Agent Maintainer operates inside developer repositories and may run quality, security, hook, packaging, and filesystem workflows. Reports that could expose private files, credentials, repository integrity, or release artifacts are treated as security issues.
| Version | Security support |
|---|---|
| Latest published beta | Supported |
| Current unreleased release candidate | Accepted for investigation; fixes ship only through a reviewed release |
| Older betas | Not supported; reproduce on the latest beta before reporting when safe |
Use GitHub private vulnerability reporting. Include the smallest safe reproduction, affected version or commit, expected boundary, observed behavior, and likely impact.
Do not open a public issue with exploit details, credentials, private paths,
private repository content, or unredacted .verify-logs artifacts. If private
reporting is unavailable, open a public issue containing only a request for a
private contact route.
Particularly useful reports include:
- reads or writes outside an approved repository root;
- unsafe symlink, traversal, special-file, archive, or backup behavior;
- hooks or diagnostics that expose secrets or private command arguments;
- bypasses of configuration, release-evidence, or artifact-integrity checks;
- dependency or workflow vulnerabilities with a concrete Agent Maintainer impact.

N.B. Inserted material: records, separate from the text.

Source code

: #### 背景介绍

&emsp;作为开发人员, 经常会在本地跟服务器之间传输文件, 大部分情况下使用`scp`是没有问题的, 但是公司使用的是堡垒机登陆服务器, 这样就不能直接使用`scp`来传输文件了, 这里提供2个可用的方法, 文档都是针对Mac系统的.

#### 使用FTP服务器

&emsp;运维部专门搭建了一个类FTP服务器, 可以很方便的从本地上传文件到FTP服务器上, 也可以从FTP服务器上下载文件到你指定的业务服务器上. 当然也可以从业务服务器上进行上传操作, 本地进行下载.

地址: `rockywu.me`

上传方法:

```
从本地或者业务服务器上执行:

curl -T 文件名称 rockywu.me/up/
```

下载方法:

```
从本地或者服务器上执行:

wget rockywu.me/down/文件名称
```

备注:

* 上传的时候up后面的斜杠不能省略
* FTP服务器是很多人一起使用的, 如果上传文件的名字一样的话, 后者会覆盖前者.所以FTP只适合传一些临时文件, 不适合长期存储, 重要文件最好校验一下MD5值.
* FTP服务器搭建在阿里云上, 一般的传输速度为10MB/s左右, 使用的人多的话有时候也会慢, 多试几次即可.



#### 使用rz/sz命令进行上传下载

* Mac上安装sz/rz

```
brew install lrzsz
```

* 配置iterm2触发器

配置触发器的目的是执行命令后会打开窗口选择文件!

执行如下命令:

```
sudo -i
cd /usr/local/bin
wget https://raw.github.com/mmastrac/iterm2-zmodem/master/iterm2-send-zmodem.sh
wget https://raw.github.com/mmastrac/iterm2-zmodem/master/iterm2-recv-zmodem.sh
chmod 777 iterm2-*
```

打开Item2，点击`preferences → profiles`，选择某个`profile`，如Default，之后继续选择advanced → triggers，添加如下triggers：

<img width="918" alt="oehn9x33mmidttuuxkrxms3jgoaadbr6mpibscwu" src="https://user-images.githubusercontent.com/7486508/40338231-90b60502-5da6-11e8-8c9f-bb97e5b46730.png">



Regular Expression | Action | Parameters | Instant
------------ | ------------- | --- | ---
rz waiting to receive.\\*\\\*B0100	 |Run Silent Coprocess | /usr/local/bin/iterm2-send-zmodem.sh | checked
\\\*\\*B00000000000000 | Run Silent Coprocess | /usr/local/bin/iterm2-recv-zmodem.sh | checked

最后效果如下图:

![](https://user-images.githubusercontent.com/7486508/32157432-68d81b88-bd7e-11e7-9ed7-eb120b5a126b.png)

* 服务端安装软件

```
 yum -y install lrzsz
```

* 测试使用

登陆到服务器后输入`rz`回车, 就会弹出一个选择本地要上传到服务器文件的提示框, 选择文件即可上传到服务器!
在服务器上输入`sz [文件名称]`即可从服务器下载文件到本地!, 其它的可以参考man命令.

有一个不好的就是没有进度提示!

The maintainer targets an initial acknowledgment within seven days and a first triage decision within fourteen days. These are goals, not a service-level agreement. Complex reports may take longer.
Please allow time for validation, a regression test, a coordinated fix, and a supported release before public disclosure. Confirmed vulnerabilities are documented through a GitHub security advisory and release notes when the fix is available.
Good-faith research should minimize access to other people's data, avoid service disruption or destructive testing, and stop once enough evidence has been collected to explain the issue.
For non-security questions, use the channels in SUPPORT.md.